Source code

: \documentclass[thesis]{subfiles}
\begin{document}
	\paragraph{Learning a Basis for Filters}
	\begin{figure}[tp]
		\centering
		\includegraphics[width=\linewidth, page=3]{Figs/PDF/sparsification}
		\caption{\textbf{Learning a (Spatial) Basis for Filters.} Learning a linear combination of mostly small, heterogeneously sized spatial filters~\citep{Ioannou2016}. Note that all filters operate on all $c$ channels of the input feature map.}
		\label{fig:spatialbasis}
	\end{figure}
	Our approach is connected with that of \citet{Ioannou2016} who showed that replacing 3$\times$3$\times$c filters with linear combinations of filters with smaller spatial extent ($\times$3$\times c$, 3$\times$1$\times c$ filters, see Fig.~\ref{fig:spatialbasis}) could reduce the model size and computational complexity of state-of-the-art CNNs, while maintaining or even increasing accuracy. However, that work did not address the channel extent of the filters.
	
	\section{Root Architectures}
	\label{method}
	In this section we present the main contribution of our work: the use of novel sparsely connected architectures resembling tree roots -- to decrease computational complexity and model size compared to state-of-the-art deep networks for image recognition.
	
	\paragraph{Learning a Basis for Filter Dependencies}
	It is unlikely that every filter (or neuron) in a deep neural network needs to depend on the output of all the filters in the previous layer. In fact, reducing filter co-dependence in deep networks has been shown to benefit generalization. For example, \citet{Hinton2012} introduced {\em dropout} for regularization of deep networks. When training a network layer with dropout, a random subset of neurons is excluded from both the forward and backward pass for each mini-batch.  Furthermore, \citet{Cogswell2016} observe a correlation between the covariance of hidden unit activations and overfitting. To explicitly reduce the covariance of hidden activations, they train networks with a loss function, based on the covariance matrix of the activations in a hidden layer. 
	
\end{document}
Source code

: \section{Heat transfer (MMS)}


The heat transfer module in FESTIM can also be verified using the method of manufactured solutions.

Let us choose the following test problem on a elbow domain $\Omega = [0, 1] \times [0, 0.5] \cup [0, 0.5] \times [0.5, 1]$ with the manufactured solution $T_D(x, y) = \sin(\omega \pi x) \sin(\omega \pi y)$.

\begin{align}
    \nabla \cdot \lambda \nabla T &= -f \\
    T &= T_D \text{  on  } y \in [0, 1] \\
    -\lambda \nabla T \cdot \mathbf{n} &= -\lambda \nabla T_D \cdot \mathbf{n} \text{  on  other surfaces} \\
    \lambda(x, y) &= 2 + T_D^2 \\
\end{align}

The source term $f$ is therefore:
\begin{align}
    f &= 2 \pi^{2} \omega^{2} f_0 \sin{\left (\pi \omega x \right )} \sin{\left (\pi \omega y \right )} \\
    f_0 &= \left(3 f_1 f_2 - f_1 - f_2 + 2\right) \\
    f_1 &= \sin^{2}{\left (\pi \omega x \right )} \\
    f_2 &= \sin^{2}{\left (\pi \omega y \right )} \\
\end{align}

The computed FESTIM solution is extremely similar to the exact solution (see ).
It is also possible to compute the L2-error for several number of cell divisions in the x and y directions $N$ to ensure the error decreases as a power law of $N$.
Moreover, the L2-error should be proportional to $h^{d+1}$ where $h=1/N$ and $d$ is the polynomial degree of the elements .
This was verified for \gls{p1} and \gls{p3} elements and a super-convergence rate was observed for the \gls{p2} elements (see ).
○ ○ ○
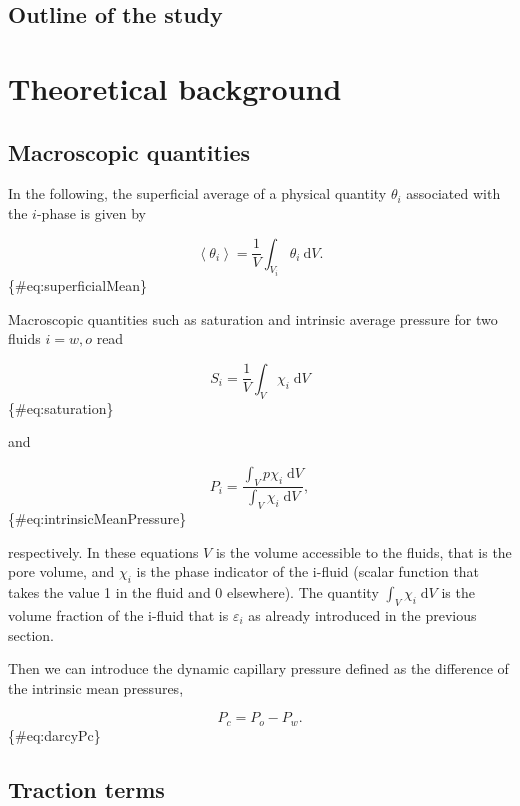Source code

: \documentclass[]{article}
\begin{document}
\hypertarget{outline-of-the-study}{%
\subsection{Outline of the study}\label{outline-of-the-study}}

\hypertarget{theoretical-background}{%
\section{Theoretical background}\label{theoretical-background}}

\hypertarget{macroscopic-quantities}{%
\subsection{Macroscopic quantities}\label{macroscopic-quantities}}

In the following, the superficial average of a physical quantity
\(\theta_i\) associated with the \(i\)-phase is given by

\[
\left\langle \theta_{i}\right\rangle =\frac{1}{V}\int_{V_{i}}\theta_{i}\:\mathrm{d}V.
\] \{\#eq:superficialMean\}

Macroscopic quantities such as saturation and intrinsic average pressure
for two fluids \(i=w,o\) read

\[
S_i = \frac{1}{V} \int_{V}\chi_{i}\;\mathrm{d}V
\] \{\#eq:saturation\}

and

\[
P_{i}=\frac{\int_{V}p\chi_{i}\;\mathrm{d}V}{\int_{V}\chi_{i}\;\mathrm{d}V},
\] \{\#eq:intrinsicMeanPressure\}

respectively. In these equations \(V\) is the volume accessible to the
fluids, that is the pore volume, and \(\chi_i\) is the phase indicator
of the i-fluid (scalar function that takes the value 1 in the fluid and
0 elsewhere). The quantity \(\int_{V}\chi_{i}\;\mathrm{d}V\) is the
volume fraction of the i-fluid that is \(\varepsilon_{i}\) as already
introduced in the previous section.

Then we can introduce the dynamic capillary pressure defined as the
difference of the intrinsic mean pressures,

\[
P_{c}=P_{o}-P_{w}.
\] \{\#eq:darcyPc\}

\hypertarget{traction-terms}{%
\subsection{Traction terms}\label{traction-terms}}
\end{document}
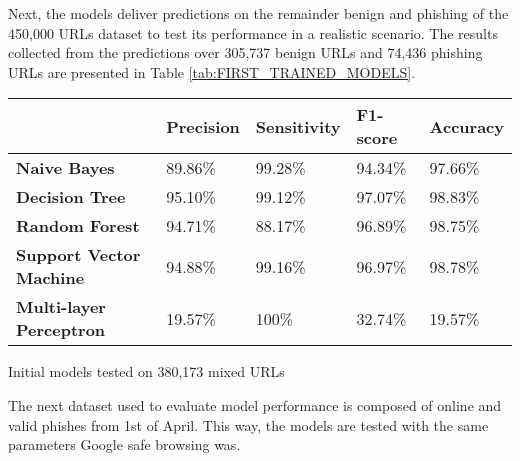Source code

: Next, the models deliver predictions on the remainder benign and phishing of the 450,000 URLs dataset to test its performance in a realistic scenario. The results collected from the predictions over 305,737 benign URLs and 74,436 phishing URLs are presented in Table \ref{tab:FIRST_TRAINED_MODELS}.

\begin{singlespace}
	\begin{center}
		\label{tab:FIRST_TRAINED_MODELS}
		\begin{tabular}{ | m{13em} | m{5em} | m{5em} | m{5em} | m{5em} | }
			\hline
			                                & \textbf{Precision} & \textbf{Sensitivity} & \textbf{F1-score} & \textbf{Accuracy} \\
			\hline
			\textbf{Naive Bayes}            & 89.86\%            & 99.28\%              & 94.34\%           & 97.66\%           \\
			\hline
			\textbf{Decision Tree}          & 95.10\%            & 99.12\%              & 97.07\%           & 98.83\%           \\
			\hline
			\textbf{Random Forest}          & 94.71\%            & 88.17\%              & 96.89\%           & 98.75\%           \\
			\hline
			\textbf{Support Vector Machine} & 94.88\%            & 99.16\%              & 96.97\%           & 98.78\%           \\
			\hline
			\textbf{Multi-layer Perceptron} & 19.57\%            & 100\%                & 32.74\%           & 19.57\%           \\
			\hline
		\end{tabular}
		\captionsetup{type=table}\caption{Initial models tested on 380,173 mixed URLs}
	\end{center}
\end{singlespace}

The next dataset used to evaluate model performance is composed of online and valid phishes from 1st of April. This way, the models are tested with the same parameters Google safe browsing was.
○ ○ ○
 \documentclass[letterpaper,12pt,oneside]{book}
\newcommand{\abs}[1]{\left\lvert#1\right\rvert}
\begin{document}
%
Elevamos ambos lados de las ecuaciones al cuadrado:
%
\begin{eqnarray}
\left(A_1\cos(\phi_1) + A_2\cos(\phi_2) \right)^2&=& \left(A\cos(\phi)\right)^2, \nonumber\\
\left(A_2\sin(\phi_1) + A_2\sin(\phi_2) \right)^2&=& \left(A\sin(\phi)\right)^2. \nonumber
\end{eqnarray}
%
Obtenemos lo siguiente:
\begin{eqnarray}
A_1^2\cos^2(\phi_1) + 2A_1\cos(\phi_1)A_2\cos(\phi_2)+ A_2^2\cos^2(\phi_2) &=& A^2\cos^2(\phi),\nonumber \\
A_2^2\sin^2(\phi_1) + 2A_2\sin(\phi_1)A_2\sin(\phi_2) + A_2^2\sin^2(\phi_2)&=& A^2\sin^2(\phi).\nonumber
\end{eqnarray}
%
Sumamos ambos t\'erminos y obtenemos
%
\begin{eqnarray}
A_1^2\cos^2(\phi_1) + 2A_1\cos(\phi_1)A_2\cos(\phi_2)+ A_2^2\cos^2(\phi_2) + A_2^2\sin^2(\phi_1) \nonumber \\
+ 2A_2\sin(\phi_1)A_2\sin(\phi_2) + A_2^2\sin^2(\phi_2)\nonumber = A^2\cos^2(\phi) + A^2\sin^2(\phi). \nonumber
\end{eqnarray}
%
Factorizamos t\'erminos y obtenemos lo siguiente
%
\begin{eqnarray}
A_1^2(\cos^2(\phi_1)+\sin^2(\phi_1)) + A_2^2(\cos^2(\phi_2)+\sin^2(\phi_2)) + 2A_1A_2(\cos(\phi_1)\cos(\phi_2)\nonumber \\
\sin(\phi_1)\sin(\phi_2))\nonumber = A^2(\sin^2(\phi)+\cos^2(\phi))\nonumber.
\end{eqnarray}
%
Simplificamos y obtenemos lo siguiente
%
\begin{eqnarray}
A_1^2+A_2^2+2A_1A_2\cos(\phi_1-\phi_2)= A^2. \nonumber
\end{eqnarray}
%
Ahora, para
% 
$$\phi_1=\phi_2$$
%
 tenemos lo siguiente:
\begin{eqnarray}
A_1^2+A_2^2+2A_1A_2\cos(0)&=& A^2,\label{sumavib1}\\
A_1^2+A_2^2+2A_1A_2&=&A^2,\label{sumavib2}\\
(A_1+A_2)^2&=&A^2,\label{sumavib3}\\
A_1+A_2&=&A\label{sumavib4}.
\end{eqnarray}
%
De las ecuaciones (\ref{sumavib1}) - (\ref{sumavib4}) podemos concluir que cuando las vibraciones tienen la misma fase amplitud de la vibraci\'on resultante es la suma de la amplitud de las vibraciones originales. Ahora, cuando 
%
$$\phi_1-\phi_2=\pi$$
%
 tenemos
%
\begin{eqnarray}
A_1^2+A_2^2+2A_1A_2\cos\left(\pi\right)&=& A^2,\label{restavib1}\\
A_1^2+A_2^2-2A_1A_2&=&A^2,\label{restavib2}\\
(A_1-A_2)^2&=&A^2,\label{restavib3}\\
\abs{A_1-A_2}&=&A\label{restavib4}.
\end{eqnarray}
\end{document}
○ ○ ○
About this task - Go through the listing above and report how many of its lines contain the word "tabular", with only the number as output.

Solution to the exercise - 2